Programming language-agnostic tools
This is a list of tools that are not specific to a specific programming language.
Version control
- git: version control software.
- SmartGit: nice git GUI application that is cross-platform (Windows/MacOS/Linux) and can be used with multiple hosting services.
- DVC: Data Version Control, tool to manage versions of your data alongside your code. Using this tool avoid having to commit large files into a git repository for which it is not intended.
- GitHub hosting platform.
- GitLab hosting platform.
Build tools
Some build tools can be used for many programming languages. Build tools let you specify how to build your applications and libraries, but often also how to test and package them.
- CMake: cross-platform build tool that can be used to build and install C/C++/Fortran libraries and applications. A number of examples of using CMake in various scenarios can be found in the repository on CMake use cases.
Package managers
Some package managers are fairly specific to a particular programming language, but others can be used for multiple languages, or even workflows.

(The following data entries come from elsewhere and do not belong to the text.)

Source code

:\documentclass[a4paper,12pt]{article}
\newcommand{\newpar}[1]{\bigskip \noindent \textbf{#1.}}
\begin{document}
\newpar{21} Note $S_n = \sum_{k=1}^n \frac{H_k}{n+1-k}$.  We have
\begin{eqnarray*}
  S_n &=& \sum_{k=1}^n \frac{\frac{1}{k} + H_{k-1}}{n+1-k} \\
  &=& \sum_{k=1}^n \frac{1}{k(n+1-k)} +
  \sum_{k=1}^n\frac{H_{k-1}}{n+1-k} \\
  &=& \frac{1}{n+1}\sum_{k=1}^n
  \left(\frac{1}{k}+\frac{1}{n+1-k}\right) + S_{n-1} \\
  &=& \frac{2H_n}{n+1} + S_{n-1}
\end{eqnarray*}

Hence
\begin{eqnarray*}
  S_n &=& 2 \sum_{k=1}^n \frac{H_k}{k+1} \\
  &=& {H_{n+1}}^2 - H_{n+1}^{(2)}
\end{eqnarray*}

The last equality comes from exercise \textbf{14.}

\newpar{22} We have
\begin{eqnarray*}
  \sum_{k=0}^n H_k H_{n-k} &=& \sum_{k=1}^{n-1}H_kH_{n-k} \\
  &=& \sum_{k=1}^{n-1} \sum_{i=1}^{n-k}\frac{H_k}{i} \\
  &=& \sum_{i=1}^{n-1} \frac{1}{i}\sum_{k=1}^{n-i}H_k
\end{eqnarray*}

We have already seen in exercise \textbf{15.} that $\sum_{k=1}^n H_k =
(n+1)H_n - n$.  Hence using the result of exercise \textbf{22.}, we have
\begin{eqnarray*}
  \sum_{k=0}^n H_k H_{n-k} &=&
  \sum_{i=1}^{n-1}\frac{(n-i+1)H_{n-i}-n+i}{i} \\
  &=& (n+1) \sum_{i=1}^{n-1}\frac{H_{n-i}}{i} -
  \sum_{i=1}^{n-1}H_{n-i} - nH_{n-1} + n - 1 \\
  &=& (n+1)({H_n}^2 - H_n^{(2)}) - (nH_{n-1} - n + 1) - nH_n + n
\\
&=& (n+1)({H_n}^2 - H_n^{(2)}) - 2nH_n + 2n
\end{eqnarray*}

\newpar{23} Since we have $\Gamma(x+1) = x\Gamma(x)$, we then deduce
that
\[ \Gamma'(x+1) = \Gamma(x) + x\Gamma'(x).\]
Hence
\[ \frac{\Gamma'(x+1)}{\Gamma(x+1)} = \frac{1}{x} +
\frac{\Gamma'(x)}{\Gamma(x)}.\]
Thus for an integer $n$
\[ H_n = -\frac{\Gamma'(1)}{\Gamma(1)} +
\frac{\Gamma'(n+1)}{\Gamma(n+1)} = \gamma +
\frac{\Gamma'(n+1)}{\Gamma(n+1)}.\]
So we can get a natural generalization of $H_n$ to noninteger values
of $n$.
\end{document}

- Spack: package manager that can be used to install software in a controlled environment, ensuring that the software is built with the correct dependencies and compiler options.
Libraries
Libraries are collections of code that can be used to perform specific tasks. The libraries listed here are useful in the context of scientific computing. They are available in multiple programming languages via bindings, or used under the hood by language-specific libraries.
- BLAS: Basic Linear Algebra Subprograms, a library that provides standard building blocks for performing linear algebra operations.
- LAPACK: Linear Algebra PACKage, a library that provides routines for solving systems of linear equations, linear least squares problems, eigenvalue problems, and singular value decomposition.
- FFTW: Fastest Fourier Transform in the West, a library that provides routines for computing the Discrete Fourier Transform (DFT) and its inverse.
Containers
Containers are a way to package your code and its dependencies in a way that makes it easy to share with others. They can be used to ensure that your code runs in the same environment on different machines. In addition, they can be used to ensure that your code runs in the same environment at different times, contributing to the reproducibility of your results.
- Docker: containerization tool that can be used to specify the exact environment in which your code is run, including the operating system and the versions of all software used.
- Podman: a daemonless container engine for developing, managing, and running OCI Containers on your Linux System.
- Apptainer: containerization tool that is compatible with Singularity and Docker. It is designed to be used in an HPC environment and doesn't require root privileges to build images and run containers.
Workflows
- Snakemake: a workflow management system that aims to reduce the complexity of creating workflows by providing a readable and expressive syntax in Python style.
- Nextflow: a workflow manager that enables the development of portable and reproducible workflows. It comes with a domain-specific language that simplifies the writing of complex computational workflows.
Documentation
In this session, we will discuss two tools for creating attractive documentation, Doxygen and MkDocs. The former is best suited for reference guides, while the latter is excellent for tutorial-style material.
- Doxygen: some programming languages such as Java and Python provide support for documentation as part of their specification. The languages we use most frequently in an HPC context, C, C++, and Fortran, have no such provisions. However, Doxygen generates reference documentation out of comment blocks for a wide variety of programming languages, including those of interest to us. This documentation is fully hyperlinked. For instance, clicking the type of a function's argument will bring you to the type's documentation.
- MkDocs: this is a very convenient tool for generating nice looking documentation that can be viewed standalone as HTML pages, or that can be served from the ReadTheDocs service. It automatically generates a navigation panel and adds search functionality. You can also define a GitHub trigger that will automatically push your project's documentation to Read the Docs each time you do a release. Documentation of previous software versions remain available. In that scenario, MkDocs will provide useful previews before you make a release of your code project.
- Sphinx: this is another tool to generate documentation. It can generate API reference documentation for Python, and tutorial style documentation in general. The resulting documentation can be hosted on ReadTheDocs or GitHub pages.
- ReadTheDocs: a hosting service for documentation. It supports both MkDocs and Sphinx. Documentation can be fetched from a GitHub repository and (re)built. This can be automized and set to be triggered by, e.g., a merge into main.
- GitHub pages: you can activate pages for any GitHub repository. This will create a website that you can use to host the documentation for your project to make it available to your group or even to every user of your software. The documentaiton can be genreated using a GitHub Action triggered by, for instance, a merge into the main branch. The repository that hosts this information is an example of that.
Testing
Some testing tools are generic and can be used to do functional testing for application developed in any programming language.
- shunit2 framework: use Bash scripts to perform functional testing as unit tests.
- CTest: CTest is part of CMake and lets you do functional testing as part of the build process.
Licensing
Selecting an appropirate license is not trivial.
- Website that tries to guide you through the process.
Attribution
- Zenodo: website to request a Digital Object Identifier (DOI) for your version control repositories.